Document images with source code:
####

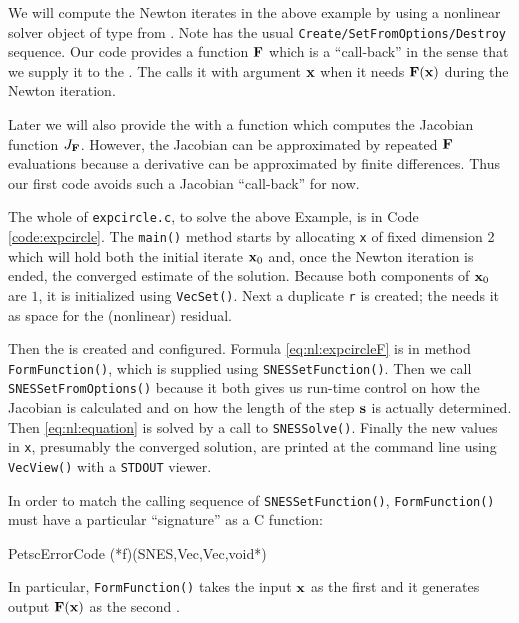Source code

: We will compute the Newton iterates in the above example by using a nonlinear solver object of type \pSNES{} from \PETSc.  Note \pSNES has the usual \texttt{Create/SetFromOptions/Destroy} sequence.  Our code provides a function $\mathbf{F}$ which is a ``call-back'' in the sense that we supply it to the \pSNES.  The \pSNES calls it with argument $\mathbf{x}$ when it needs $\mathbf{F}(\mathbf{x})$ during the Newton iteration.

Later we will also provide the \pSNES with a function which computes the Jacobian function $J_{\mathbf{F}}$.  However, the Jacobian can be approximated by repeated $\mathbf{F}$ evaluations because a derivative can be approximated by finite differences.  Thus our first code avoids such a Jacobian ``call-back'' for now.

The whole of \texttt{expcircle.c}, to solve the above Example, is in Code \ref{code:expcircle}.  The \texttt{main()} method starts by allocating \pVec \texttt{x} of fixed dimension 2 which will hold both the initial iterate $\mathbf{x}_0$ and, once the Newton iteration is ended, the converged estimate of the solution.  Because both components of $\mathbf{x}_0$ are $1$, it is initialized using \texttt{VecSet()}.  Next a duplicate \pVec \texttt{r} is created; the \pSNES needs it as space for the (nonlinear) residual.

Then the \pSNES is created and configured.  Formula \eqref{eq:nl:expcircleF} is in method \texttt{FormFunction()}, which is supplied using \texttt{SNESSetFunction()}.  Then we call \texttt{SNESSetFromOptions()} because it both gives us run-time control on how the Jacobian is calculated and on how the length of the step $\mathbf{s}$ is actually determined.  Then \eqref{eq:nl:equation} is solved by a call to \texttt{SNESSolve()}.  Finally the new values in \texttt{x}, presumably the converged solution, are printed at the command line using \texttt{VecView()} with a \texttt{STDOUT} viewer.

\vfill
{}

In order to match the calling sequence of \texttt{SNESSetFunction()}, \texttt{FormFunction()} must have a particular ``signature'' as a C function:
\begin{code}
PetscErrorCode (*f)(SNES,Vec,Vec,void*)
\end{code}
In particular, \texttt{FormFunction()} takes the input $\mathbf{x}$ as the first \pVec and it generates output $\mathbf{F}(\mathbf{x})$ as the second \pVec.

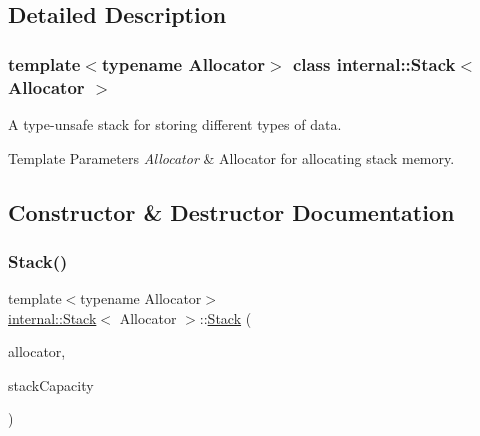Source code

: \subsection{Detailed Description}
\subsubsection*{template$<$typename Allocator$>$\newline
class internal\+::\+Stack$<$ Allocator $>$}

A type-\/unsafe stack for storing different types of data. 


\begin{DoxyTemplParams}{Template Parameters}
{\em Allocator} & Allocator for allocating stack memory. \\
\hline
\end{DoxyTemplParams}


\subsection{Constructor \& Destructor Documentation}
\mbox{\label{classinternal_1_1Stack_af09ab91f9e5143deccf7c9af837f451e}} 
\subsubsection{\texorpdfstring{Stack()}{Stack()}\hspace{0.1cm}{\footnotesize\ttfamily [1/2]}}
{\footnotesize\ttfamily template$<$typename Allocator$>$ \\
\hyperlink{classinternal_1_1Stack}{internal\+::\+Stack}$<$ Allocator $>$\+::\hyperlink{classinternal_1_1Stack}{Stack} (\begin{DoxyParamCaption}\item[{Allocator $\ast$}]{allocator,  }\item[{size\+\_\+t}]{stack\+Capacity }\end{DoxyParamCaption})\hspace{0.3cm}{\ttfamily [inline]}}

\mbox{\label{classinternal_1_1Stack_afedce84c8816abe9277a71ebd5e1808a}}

####

◆ Task ◆
Set out every record exactly, images excluded.

◆ Solution ◆
Source code

: We will compute the Newton iterates in the above example by using a nonlinear solver object of type \pSNES{} from \PETSc.  Note \pSNES has the usual \texttt{Create/SetFromOptions/Destroy} sequence.  Our code provides a function $\mathbf{F}$ which is a ``call-back'' in the sense that we supply it to the \pSNES.  The \pSNES calls it with argument $\mathbf{x}$ when it needs $\mathbf{F}(\mathbf{x})$ during the Newton iteration.

Later we will also provide the \pSNES with a function which computes the Jacobian function $J_{\mathbf{F}}$.  However, the Jacobian can be approximated by repeated $\mathbf{F}$ evaluations because a derivative can be approximated by finite differences.  Thus our first code avoids such a Jacobian ``call-back'' for now.

The whole of \texttt{expcircle.c}, to solve the above Example, is in Code \ref{code:expcircle}.  The \texttt{main()} method starts by allocating \pVec \texttt{x} of fixed dimension 2 which will hold both the initial iterate $\mathbf{x}_0$ and, once the Newton iteration is ended, the converged estimate of the solution.  Because both components of $\mathbf{x}_0$ are $1$, it is initialized using \texttt{VecSet()}.  Next a duplicate \pVec \texttt{r} is created; the \pSNES needs it as space for the (nonlinear) residual.

Then the \pSNES is created and configured.  Formula \eqref{eq:nl:expcircleF} is in method \texttt{FormFunction()}, which is supplied using \texttt{SNESSetFunction()}.  Then we call \texttt{SNESSetFromOptions()} because it both gives us run-time control on how the Jacobian is calculated and on how the length of the step $\mathbf{s}$ is actually determined.  Then \eqref{eq:nl:equation} is solved by a call to \texttt{SNESSolve()}.  Finally the new values in \texttt{x}, presumably the converged solution, are printed at the command line using \texttt{VecView()} with a \texttt{STDOUT} viewer.

\vfill
{}

In order to match the calling sequence of \texttt{SNESSetFunction()}, \texttt{FormFunction()} must have a particular ``signature'' as a C function:
\begin{code}
PetscErrorCode (*f)(SNES,Vec,Vec,void*)
\end{code}
In particular, \texttt{FormFunction()} takes the input $\mathbf{x}$ as the first \pVec and it generates output $\mathbf{F}(\mathbf{x})$ as the second \pVec.

Source code

: \subsection{Detailed Description}
\subsubsection*{template$<$typename Allocator$>$\newline
class internal\+::\+Stack$<$ Allocator $>$}

A type-\/unsafe stack for storing different types of data. 


\begin{DoxyTemplParams}{Template Parameters}
{\em Allocator} & Allocator for allocating stack memory. \\
\hline
\end{DoxyTemplParams}


\subsection{Constructor \& Destructor Documentation}
\mbox{\label{classinternal_1_1Stack_af09ab91f9e5143deccf7c9af837f451e}} 
\subsubsection{\texorpdfstring{Stack()}{Stack()}\hspace{0.1cm}{\footnotesize\ttfamily [1/2]}}
{\footnotesize\ttfamily template$<$typename Allocator$>$ \\
\hyperlink{classinternal_1_1Stack}{internal\+::\+Stack}$<$ Allocator $>$\+::\hyperlink{classinternal_1_1Stack}{Stack} (\begin{DoxyParamCaption}\item[{Allocator $\ast$}]{allocator,  }\item[{size\+\_\+t}]{stack\+Capacity }\end{DoxyParamCaption})\hspace{0.3cm}{\ttfamily [inline]}}

\mbox{\label{classinternal_1_1Stack_afedce84c8816abe9277a71ebd5e1808a}}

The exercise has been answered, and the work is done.